::: PROVIDED DATA :::

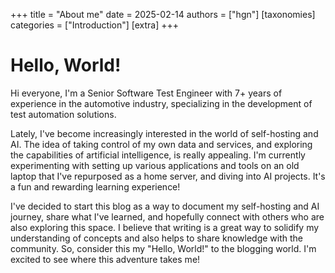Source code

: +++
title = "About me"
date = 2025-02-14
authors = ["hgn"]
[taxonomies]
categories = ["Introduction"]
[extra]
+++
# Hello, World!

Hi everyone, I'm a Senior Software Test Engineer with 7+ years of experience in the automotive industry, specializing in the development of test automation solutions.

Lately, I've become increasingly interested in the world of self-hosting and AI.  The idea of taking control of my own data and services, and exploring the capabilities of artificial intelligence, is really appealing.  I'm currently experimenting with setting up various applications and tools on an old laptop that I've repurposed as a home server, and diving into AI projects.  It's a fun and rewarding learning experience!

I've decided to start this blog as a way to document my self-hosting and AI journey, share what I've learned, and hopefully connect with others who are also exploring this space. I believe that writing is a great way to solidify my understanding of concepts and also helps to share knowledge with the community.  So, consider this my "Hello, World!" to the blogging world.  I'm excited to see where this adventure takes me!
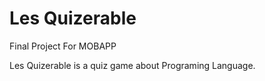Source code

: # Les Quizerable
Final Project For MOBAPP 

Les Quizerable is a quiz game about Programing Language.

:::
::: PROVIDED DATA :::

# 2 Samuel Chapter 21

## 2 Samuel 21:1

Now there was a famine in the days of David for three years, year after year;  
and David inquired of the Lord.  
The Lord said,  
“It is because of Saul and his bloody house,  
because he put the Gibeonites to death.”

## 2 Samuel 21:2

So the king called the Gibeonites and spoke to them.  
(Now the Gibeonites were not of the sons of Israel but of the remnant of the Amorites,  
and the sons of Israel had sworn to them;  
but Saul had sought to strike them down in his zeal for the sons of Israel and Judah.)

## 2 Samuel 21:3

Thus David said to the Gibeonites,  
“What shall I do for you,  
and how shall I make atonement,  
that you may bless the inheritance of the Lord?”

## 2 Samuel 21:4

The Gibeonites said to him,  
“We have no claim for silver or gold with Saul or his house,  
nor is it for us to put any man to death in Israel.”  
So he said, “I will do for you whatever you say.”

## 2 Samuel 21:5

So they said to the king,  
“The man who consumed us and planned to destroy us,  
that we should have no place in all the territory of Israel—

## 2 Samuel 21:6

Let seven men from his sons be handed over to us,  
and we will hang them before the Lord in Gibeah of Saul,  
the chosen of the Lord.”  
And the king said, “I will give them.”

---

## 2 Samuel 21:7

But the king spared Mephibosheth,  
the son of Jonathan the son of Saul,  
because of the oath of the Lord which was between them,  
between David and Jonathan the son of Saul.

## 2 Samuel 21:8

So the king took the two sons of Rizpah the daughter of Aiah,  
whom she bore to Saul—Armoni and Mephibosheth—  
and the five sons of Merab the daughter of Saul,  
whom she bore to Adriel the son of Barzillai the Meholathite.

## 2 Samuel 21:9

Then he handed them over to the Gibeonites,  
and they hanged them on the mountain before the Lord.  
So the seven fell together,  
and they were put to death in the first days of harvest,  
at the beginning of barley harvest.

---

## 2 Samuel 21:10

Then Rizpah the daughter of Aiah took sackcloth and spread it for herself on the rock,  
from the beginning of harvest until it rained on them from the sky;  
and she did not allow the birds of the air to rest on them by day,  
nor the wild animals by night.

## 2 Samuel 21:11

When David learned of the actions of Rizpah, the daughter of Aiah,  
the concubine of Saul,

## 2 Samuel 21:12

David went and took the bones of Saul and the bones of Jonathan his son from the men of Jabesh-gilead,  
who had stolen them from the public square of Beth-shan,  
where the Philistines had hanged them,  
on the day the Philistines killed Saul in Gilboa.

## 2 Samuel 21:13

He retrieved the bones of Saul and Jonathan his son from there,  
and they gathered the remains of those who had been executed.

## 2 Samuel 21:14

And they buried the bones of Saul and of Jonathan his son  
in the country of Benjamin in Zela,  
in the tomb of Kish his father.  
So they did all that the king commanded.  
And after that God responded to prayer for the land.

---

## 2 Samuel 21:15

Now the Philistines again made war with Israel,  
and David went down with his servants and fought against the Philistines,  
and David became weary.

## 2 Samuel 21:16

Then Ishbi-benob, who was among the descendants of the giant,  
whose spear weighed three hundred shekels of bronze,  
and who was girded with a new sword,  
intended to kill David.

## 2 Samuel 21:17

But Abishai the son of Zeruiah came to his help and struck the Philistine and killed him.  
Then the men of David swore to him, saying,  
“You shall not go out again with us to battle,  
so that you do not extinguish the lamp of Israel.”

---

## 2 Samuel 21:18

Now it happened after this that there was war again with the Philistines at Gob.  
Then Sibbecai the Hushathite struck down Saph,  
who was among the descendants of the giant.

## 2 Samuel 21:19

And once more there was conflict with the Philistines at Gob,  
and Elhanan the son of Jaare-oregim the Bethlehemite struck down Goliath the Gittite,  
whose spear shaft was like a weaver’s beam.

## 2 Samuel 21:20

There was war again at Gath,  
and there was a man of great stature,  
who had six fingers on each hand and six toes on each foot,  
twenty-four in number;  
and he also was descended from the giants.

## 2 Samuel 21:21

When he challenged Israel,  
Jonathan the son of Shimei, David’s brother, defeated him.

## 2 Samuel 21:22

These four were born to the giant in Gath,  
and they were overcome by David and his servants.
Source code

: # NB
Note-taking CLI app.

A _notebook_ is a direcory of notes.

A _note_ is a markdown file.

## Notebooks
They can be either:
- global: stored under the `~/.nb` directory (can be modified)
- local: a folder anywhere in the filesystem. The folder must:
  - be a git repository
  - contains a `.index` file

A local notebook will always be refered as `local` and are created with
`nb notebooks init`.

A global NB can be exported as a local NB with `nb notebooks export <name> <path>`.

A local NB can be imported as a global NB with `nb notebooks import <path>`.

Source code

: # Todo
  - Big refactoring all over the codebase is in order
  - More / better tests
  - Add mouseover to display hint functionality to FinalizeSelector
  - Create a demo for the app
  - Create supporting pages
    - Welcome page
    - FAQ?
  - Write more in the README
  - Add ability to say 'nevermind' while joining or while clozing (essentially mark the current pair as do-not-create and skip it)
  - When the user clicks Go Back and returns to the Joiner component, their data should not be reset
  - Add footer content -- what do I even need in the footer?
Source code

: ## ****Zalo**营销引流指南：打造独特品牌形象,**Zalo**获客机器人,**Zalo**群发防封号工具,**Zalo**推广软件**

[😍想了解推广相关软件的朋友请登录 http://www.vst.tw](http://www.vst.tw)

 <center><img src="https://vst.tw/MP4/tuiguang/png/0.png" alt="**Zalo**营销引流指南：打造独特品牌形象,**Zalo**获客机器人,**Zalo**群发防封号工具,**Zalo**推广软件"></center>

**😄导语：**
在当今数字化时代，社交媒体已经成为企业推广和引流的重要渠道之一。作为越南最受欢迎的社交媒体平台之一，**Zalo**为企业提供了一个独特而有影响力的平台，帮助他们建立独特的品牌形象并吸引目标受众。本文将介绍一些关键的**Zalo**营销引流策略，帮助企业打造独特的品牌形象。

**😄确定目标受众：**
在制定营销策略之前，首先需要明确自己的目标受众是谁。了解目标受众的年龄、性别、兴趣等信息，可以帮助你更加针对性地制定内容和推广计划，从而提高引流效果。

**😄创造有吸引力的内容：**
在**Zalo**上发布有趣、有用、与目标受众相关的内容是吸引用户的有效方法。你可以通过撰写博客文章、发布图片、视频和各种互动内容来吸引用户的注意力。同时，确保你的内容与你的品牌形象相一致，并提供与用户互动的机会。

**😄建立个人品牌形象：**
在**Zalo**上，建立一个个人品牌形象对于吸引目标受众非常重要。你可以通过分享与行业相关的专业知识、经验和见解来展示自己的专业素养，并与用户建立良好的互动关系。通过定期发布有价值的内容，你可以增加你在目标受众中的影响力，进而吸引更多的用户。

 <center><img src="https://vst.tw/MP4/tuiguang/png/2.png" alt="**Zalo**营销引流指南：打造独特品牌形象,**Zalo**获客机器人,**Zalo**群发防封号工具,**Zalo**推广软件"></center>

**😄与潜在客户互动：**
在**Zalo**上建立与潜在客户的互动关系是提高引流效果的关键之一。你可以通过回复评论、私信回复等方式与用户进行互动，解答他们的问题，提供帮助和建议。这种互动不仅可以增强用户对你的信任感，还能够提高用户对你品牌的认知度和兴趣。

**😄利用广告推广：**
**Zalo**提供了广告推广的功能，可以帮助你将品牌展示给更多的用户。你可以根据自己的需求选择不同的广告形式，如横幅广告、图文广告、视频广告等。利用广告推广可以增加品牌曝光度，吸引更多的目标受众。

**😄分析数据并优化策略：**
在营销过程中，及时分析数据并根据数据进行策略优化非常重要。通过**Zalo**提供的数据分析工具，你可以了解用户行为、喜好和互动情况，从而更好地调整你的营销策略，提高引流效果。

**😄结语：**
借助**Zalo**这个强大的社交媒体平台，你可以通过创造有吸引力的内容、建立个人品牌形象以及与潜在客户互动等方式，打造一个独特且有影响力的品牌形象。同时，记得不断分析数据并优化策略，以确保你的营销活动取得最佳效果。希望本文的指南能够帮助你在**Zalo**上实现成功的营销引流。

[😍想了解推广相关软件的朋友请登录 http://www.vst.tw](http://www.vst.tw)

:::
::: PROVIDED DATA :::

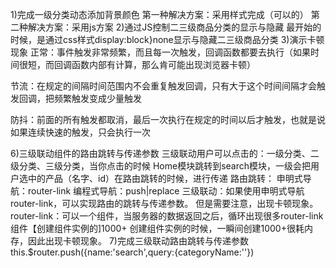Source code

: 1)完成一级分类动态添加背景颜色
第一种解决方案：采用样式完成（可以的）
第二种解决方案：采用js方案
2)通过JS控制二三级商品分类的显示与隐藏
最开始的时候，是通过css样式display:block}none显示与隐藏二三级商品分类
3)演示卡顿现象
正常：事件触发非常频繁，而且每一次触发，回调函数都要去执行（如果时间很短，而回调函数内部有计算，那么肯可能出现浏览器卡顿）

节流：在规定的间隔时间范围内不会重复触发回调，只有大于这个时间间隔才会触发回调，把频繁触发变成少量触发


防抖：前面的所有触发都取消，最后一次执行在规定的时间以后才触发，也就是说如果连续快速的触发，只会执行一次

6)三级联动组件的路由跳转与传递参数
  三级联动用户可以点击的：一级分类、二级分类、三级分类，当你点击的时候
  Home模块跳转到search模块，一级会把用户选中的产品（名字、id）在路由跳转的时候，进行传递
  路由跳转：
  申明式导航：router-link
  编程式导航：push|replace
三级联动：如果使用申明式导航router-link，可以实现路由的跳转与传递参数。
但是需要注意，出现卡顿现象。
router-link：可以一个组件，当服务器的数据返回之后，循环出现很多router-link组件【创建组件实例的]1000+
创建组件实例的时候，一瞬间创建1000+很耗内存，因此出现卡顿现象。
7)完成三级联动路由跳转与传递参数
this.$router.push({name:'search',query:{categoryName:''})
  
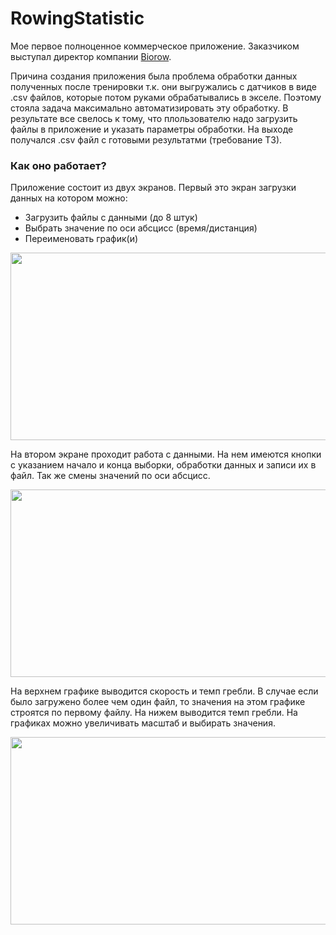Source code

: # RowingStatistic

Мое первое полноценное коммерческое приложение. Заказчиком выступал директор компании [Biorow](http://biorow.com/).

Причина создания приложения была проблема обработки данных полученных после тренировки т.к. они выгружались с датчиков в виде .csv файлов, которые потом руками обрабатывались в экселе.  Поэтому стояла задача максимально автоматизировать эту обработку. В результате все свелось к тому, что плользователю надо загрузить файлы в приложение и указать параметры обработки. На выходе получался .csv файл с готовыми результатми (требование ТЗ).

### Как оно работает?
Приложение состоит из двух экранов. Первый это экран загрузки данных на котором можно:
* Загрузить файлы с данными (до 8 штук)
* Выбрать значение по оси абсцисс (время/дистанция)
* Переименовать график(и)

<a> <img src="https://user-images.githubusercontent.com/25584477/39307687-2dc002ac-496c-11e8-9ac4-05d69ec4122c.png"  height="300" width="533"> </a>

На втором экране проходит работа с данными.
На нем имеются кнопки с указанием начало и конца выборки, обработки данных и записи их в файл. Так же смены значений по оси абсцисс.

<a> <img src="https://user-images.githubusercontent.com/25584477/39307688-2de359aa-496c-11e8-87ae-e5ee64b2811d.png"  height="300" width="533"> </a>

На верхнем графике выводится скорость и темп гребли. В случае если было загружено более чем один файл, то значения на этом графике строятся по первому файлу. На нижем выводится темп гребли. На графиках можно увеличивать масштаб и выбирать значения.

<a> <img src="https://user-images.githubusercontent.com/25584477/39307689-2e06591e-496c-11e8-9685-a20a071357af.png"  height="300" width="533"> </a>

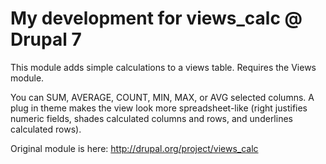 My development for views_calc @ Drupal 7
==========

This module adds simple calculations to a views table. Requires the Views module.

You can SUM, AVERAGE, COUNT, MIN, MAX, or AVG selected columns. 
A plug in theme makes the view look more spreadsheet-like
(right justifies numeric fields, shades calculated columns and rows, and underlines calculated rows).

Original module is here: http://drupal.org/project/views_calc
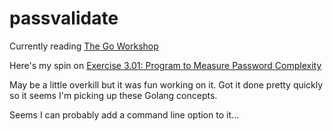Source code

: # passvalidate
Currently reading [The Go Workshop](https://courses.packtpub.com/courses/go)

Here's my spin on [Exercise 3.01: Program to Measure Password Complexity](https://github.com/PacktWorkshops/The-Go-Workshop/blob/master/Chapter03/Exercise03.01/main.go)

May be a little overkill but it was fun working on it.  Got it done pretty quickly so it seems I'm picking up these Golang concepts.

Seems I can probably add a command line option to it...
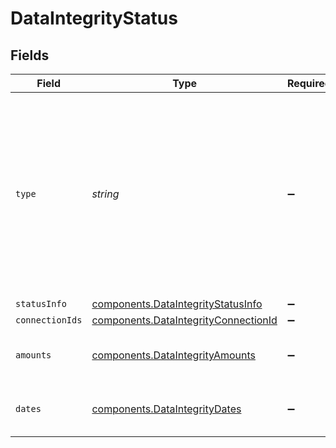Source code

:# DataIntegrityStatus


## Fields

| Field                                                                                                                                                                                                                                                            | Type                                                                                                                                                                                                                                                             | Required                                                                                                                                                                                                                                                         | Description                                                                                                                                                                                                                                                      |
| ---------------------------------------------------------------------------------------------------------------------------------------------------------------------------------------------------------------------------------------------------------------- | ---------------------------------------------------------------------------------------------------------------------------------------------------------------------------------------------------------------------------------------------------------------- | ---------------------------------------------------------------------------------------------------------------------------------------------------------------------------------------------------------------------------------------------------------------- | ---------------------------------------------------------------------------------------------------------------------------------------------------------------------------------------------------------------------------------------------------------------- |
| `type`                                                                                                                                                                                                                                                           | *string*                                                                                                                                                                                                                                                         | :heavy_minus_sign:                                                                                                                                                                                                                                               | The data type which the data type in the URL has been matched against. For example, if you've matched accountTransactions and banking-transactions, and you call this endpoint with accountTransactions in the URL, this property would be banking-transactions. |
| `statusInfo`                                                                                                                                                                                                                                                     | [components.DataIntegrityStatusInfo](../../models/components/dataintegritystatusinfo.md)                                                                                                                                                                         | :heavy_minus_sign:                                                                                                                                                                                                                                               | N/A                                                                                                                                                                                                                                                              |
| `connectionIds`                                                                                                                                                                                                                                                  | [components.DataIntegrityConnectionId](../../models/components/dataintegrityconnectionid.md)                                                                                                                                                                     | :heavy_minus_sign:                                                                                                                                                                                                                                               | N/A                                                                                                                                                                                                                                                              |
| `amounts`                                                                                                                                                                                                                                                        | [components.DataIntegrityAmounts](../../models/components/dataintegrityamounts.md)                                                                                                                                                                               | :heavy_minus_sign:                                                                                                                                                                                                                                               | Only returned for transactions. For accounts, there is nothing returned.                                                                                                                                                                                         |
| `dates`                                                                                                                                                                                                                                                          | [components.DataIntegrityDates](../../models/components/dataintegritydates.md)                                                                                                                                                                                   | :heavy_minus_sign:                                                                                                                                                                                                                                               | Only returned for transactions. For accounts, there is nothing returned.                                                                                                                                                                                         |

:::

§ **TASK DETAILS**: Return every line above that contains the word "Workshop".

§ **EXERCISE RESULT**:
Currently reading [The Go Workshop](https://courses.packtpub.com/courses/go)
Here's my spin on [Exercise 3.01: Program to Measure Password Complexity](https://github.com/PacktWorkshops/The-Go-Workshop/blob/master/Chapter03/Exercise03.01/main.go)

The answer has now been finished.